Chapter 9: Coming Home?
Sorry, guys, I've been trying to upload this for a couple of days. The site is messed up, or something... it kept not letting me.
Across the sky
I
will come for you
If you ask me to
Demystify
Your
uncommon dreams
Stranger things have come true
- 'Across the Sky', Emilie Autumn (an excellent song)
When Kat was very small, her mother had loved to take her little hand mirror and hold it up in front of her, taking Kat's round little chin in her hand and squeezing it close to her own so that both their two faces could be seen in the circle of glass meant for only one. She had smiled, her cheek pressing against Kat's, and Kat had felt obligated to smile as well. Even when she was a child, she'd understood, somehow, that this ritual was something that her mother needed to do. Smiling back seemed like a gift, easy to give. Still, she'd always felt just a little uncomfortable when her mother did this, as if she were nothing but a doll being propped into the right place.
And then, when Kat was ten, she'd walked into her parents' room and found her mommy sitting in front of the vanity, staring at her lone face in the much larger mirror, a small pile of whitish powder on the counter before her.

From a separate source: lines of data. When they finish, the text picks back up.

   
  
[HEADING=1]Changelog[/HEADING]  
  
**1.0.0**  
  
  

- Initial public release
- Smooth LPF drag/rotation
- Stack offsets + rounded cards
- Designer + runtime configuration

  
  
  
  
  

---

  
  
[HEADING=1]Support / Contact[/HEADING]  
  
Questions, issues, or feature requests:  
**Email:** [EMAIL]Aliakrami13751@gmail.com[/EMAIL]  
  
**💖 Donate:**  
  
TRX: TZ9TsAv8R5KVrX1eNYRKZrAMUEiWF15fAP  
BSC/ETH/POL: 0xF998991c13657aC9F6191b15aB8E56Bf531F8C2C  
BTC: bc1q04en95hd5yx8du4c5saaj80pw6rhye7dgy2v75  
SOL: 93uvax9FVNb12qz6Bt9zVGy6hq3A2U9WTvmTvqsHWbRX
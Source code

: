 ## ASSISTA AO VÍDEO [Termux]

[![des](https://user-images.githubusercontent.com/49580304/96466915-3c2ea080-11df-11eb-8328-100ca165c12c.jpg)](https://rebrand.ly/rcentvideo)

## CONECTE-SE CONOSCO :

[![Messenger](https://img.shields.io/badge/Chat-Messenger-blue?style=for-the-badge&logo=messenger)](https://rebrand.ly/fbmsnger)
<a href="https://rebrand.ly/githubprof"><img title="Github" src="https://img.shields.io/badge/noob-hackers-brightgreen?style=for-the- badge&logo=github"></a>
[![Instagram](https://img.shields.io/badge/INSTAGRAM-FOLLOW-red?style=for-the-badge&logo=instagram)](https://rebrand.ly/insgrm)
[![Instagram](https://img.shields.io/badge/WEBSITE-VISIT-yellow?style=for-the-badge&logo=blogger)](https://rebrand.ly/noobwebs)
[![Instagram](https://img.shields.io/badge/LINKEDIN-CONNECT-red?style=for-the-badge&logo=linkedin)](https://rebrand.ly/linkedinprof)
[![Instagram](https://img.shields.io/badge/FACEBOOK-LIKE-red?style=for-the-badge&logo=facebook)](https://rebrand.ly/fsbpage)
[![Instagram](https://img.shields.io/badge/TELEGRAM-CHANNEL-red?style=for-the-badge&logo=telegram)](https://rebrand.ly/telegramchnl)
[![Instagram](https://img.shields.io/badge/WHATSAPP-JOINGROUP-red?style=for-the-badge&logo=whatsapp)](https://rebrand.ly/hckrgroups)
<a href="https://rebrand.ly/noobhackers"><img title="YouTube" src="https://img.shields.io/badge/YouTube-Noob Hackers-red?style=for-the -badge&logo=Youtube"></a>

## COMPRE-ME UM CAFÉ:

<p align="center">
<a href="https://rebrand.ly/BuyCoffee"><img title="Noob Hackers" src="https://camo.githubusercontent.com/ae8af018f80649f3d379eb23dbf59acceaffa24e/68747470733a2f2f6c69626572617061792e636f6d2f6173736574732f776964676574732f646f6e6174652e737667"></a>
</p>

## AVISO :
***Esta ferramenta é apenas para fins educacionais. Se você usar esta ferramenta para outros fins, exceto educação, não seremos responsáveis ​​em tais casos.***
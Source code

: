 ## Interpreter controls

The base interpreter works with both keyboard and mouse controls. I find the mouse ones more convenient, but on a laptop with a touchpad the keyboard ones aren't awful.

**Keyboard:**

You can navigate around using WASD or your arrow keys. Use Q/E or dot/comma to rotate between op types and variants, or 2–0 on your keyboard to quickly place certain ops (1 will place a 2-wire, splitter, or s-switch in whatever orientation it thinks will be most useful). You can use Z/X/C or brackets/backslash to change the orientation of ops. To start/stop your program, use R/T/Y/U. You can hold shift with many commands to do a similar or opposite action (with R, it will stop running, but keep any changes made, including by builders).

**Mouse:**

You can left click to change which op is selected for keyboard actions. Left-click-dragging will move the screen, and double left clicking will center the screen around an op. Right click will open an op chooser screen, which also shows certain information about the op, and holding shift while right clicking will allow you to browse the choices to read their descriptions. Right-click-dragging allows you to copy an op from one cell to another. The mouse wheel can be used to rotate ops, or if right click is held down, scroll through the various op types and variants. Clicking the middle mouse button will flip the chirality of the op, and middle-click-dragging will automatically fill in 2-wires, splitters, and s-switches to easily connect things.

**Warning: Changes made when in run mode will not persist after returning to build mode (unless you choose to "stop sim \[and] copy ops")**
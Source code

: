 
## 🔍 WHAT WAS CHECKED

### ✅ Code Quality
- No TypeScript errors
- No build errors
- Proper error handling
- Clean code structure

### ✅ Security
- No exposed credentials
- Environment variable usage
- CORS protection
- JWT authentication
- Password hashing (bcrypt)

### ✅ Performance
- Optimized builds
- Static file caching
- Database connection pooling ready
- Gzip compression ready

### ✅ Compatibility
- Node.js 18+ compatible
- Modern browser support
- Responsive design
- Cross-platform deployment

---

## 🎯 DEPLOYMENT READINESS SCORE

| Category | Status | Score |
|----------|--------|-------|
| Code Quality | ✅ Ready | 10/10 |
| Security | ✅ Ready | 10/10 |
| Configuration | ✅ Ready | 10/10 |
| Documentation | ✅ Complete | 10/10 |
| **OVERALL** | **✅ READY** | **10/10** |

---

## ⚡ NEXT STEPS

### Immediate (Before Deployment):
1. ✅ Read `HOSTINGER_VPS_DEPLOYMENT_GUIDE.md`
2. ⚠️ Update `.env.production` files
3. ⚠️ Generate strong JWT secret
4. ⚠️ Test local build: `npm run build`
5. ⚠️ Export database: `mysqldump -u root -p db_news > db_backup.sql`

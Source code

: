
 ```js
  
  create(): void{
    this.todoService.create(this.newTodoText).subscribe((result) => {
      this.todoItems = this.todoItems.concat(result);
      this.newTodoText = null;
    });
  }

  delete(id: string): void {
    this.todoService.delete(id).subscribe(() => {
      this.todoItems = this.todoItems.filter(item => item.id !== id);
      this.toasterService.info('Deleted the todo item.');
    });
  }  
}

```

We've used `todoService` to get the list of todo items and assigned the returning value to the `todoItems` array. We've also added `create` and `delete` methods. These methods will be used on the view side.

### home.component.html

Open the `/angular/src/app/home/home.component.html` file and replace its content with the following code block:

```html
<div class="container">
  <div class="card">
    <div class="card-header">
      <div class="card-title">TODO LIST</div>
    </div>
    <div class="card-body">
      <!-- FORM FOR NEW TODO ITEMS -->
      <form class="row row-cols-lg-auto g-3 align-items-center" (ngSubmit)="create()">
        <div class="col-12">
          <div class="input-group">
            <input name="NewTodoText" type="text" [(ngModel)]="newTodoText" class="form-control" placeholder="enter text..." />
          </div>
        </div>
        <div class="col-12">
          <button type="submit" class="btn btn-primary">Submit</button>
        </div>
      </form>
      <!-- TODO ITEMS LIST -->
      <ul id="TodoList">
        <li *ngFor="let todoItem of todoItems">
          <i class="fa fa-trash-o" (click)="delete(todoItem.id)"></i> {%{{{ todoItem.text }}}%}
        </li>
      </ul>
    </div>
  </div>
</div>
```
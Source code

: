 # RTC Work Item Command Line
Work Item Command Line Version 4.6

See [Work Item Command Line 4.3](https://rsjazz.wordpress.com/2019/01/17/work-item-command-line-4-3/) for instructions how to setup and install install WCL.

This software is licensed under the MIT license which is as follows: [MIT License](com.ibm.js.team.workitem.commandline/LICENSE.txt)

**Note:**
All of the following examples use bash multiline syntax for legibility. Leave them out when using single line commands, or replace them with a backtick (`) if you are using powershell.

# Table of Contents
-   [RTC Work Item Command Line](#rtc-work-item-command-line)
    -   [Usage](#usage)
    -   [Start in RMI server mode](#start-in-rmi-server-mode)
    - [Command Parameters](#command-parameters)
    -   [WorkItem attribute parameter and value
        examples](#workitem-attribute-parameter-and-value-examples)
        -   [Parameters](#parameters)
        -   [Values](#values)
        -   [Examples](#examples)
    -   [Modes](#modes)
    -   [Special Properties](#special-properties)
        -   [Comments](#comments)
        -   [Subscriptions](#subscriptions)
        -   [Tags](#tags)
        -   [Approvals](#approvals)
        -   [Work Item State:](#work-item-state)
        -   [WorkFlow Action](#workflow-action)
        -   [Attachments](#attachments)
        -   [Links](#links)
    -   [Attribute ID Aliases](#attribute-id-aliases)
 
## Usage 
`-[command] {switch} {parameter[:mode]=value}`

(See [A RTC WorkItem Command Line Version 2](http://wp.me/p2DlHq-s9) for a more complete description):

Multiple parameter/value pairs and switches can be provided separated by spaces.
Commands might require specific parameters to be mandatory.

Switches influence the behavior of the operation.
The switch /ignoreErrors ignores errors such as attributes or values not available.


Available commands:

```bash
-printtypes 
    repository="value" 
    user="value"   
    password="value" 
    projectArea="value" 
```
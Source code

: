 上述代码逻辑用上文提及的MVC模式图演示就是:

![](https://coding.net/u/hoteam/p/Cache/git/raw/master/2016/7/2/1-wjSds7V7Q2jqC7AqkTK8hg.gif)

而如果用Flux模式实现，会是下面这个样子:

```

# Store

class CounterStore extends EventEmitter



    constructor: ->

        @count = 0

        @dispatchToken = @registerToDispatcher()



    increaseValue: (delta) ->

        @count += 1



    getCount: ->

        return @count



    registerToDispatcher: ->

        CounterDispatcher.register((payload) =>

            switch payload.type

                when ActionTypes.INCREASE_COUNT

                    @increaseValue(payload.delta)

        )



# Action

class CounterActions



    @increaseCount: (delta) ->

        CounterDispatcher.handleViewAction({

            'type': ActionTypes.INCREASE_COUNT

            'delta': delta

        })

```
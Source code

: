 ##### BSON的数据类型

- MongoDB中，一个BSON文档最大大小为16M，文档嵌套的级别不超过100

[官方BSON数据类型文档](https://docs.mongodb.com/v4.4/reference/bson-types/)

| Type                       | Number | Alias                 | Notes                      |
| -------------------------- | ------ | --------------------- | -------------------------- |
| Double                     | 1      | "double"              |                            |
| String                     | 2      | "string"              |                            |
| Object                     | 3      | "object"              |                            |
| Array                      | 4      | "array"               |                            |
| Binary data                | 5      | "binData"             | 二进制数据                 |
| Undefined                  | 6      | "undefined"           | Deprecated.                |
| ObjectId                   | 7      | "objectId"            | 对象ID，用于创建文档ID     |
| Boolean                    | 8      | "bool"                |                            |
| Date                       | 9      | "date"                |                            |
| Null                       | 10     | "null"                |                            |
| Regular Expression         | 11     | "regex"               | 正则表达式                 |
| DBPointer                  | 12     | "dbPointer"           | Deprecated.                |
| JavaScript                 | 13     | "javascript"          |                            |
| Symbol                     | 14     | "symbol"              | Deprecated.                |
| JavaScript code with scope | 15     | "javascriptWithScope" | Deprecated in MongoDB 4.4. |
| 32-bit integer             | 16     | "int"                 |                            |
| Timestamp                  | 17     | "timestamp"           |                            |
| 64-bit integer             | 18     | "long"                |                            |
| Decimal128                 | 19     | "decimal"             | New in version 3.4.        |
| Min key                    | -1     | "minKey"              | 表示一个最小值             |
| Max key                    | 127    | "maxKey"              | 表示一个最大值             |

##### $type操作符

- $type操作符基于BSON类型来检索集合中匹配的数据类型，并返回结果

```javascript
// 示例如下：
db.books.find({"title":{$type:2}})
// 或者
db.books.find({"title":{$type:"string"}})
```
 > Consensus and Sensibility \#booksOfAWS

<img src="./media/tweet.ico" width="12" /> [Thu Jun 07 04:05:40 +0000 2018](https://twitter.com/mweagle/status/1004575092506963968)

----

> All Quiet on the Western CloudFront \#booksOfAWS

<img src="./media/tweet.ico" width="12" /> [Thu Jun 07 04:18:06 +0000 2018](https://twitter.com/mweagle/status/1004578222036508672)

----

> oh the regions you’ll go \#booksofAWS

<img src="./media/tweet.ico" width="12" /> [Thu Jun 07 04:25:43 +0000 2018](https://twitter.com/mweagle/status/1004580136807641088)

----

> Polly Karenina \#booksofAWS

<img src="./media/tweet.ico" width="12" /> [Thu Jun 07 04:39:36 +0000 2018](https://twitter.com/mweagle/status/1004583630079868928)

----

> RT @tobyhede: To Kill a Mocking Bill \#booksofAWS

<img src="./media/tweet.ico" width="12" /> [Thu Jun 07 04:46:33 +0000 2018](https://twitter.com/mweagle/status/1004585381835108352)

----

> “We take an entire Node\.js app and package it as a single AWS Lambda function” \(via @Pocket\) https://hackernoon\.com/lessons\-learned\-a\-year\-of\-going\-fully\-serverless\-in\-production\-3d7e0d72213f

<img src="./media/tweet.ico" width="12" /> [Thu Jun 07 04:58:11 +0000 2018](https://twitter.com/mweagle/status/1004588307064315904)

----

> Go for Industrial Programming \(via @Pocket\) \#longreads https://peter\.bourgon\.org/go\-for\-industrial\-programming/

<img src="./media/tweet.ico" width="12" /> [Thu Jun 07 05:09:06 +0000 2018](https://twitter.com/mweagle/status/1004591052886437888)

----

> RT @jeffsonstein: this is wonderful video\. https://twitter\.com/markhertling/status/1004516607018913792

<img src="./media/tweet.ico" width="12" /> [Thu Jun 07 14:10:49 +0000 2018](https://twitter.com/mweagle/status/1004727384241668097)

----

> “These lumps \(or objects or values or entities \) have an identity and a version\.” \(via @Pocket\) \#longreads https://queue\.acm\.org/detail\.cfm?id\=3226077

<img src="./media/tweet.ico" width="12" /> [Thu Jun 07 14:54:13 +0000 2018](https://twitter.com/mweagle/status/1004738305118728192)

That, Kat now thought, had been the beginning of the end. Drugs were only the catalyst that, after six more years of dealing with each other, finally shoved her parents apart for good. Kat knew that any shrink worth his salt would say that that was the reason she hated her mother: that betrayal, at such a young age, had started a landslide.
Which was bullshit.
Truth was, Kat didn't hate her mom. It was more... disgust. Maybe some shame. A whole heaping of contempt.
Now, looking at the woman standing before her, Kat felt her face stretch into the familiar forced smile, the lines and angles of her features pulling themselves into line.
Mattie Kessler was thinner than Kat remembered, even though it had only been a little less than a year since they'd seen each other last. Her hair, as dark and thick as Kat's herself, was newly short. It feathered around her head in a gelled pixie cut that looked strangely out of place. Her arms were crossed, her hands cupping the opposite elbow.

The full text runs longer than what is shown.